Information provided:
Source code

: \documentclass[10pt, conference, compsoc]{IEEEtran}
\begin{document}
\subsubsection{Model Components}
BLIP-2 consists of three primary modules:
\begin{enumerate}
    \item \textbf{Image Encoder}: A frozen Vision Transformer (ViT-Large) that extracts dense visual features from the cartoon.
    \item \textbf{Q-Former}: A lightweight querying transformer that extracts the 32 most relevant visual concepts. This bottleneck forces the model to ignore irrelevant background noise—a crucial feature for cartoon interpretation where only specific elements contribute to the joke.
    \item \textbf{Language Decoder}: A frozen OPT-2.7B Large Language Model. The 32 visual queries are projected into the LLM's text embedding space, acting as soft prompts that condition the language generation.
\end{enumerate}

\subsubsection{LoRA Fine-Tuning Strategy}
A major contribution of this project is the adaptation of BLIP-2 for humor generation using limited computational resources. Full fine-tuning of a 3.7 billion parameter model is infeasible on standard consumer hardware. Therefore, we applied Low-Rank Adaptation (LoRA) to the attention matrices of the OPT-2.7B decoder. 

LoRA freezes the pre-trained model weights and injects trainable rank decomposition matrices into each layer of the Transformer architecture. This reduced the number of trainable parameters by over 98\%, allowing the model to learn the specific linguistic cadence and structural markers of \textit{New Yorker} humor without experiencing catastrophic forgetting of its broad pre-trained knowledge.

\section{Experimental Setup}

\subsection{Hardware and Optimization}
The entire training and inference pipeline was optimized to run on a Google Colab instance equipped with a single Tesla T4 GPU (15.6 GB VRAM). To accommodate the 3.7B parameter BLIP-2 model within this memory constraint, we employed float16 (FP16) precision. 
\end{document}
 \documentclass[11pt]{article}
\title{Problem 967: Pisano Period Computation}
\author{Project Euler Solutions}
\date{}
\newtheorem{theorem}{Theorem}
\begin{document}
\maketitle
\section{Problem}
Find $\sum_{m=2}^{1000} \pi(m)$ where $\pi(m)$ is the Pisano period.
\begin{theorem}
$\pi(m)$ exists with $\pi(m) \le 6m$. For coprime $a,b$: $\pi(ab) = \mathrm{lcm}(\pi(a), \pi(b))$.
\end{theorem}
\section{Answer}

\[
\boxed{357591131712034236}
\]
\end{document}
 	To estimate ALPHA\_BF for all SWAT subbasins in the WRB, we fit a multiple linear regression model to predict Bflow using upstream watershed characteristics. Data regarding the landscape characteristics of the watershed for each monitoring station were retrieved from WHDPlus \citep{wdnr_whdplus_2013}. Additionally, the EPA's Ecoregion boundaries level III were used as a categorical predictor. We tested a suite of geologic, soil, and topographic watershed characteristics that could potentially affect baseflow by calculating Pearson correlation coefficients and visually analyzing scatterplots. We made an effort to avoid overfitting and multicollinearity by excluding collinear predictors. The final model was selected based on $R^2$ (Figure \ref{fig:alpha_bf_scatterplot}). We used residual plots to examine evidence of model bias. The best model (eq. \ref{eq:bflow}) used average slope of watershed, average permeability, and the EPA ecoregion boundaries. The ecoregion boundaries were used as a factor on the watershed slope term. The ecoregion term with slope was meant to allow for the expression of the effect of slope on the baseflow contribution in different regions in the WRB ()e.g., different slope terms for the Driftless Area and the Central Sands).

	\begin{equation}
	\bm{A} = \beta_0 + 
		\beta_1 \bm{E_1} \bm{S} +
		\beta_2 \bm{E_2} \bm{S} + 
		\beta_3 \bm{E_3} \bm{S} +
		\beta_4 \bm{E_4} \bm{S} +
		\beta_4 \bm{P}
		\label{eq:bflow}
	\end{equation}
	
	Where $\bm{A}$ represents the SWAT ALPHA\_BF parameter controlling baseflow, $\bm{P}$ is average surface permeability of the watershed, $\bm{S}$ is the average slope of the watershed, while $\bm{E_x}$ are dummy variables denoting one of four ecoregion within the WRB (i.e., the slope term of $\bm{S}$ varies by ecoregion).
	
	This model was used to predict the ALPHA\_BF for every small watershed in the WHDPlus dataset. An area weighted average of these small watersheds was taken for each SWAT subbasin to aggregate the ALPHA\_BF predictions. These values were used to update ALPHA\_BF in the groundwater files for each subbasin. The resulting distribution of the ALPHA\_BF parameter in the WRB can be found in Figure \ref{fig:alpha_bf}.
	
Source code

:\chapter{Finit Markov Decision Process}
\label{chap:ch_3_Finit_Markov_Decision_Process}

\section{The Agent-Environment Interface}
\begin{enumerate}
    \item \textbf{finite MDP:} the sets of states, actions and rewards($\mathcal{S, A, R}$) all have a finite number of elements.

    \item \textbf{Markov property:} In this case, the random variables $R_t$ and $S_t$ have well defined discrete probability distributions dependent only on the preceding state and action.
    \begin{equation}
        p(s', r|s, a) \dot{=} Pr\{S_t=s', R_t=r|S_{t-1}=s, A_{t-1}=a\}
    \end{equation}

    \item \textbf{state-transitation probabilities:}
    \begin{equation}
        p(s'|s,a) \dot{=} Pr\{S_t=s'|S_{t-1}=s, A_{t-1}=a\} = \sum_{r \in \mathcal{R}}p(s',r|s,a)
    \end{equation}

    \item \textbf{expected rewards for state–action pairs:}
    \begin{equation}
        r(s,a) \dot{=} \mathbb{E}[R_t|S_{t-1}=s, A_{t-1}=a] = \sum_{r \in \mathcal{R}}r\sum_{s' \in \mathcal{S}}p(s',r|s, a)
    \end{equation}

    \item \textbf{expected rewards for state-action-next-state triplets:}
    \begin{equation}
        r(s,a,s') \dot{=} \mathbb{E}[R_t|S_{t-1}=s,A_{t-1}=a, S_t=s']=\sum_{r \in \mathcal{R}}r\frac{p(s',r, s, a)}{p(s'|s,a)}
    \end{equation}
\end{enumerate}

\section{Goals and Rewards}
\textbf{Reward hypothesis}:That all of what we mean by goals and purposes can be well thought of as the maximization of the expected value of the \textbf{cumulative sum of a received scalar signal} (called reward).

Description of the task: Give back every line from the beginning of the records through the line holding "from the cartoon.", exactly as it reads, and leave out the rest.

Response:
Source code

: \documentclass[10pt, conference, compsoc]{IEEEtran}
\begin{document}
\subsubsection{Model Components}
BLIP-2 consists of three primary modules:
\begin{enumerate}
    \item \textbf{Image Encoder}: A frozen Vision Transformer (ViT-Large) that extracts dense visual features from the cartoon.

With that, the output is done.